Se dijeron palabras gruesas de aquella persona, palabras que otros hubieran descuartizado en mil pedazos y hubieran respondido con un aluvión de aguijonazos.
Prefirió callarse.
Las palabras graves pasaron a ser obscenas, maliciosas, malolientes, envenenadas.
Aquel ser humano, cabizbajo y agachado, daba vueltas a la plaza y gritaba su malestar a los cielos y a los árboles. Que parecían los únicos capaces de comprenderle.
Cuando se presentó ante el magistrado y varios testificaron en su contra y profirieron amenazas e insultos, se le vio triste, como alguien que hacía esfuerzos para no perder la compostura y no estallar en cólera.

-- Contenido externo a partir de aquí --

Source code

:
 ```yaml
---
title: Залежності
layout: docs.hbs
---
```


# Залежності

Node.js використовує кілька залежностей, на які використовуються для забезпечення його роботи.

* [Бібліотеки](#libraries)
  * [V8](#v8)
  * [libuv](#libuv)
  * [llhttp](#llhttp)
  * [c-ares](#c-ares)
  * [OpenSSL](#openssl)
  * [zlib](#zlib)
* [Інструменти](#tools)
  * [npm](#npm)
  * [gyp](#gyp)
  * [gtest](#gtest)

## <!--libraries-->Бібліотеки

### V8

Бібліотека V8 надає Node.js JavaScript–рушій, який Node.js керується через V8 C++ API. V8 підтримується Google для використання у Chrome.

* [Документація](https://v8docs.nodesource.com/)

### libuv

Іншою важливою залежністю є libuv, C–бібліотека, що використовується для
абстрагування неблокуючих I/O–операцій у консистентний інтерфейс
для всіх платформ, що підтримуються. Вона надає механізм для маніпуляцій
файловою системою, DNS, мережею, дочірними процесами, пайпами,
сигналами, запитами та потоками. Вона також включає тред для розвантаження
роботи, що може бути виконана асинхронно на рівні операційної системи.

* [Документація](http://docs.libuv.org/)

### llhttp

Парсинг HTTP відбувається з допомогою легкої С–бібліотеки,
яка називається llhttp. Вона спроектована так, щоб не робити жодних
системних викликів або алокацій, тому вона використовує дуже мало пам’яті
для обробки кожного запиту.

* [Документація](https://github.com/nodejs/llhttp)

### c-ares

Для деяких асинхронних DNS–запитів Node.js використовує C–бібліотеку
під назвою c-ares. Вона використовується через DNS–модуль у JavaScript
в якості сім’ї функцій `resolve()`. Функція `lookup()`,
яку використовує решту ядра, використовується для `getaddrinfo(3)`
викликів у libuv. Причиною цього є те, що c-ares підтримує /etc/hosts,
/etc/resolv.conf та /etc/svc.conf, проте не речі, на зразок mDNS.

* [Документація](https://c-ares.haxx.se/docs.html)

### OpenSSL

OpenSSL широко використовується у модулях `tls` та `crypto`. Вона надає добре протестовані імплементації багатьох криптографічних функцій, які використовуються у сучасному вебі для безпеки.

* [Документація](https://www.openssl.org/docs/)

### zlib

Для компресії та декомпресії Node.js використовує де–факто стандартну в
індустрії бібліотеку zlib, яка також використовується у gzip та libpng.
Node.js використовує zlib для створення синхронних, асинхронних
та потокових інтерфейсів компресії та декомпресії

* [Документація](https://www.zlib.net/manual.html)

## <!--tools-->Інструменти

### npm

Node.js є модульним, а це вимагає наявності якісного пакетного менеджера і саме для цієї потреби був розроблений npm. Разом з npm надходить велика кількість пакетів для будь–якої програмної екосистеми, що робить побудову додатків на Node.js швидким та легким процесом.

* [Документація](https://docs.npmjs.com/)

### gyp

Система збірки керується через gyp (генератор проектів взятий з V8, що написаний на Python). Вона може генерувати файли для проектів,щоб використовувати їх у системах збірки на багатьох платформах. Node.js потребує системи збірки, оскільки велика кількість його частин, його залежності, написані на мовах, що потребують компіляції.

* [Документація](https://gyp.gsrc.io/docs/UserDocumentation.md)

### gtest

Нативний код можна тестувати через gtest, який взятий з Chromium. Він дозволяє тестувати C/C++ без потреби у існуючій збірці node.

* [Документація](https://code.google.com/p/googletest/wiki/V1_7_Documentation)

Su defensor dijo todo lo que tenía que decir.
Sus confesiones obligadas fueron breves, cortas y precisas. Nada faltaba. Nada sobraba. No les dio juego a los focos de las cámaras y a los vendedores de verdades sesgadas, que abandonaron la sala decepcionados.
Hace un par de meses lo volví a ver. Me pareció que miraba más hacia dentro que hacia fuera. Fui yo quien le abracé. “Perdón por..”.
“No sigas.., me respondió, gracias desde mi alma”. No había reproches en su mirada.